=== Section Start ===

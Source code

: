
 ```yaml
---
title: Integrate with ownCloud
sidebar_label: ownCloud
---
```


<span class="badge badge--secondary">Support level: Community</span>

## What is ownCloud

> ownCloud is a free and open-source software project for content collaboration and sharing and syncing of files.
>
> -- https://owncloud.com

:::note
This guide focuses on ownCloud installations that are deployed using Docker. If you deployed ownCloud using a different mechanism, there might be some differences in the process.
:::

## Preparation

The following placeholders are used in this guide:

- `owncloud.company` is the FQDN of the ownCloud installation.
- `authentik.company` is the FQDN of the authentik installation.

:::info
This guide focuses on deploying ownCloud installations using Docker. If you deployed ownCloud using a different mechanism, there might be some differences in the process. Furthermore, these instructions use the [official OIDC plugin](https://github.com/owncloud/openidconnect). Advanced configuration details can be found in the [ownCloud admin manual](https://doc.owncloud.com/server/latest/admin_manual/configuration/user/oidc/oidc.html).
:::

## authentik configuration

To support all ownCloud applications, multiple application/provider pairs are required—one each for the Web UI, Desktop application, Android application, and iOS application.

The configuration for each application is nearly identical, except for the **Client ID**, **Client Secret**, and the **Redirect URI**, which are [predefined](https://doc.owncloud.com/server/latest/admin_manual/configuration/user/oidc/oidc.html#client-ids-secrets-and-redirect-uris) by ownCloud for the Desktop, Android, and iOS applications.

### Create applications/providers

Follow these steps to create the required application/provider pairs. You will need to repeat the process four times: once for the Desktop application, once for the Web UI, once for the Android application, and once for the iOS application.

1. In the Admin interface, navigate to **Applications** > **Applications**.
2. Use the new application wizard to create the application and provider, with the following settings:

=== Section End ===

→ What is expected
Where the string "latest" appears in a line of the listing, copy that line.

→ Exercise solution
This guide focuses on deploying ownCloud installations using Docker. If you deployed ownCloud using a different mechanism, there might be some differences in the process. Furthermore, these instructions use the [official OIDC plugin](https://github.com/owncloud/openidconnect). Advanced configuration details can be found in the [ownCloud admin manual](https://doc.owncloud.com/server/latest/admin_manual/configuration/user/oidc/oidc.html).
The configuration for each application is nearly identical, except for the **Client ID**, **Client Secret**, and the **Redirect URI**, which are [predefined](https://doc.owncloud.com/server/latest/admin_manual/configuration/user/oidc/oidc.html#client-ids-secrets-and-redirect-uris) by ownCloud for the Desktop, Android, and iOS applications.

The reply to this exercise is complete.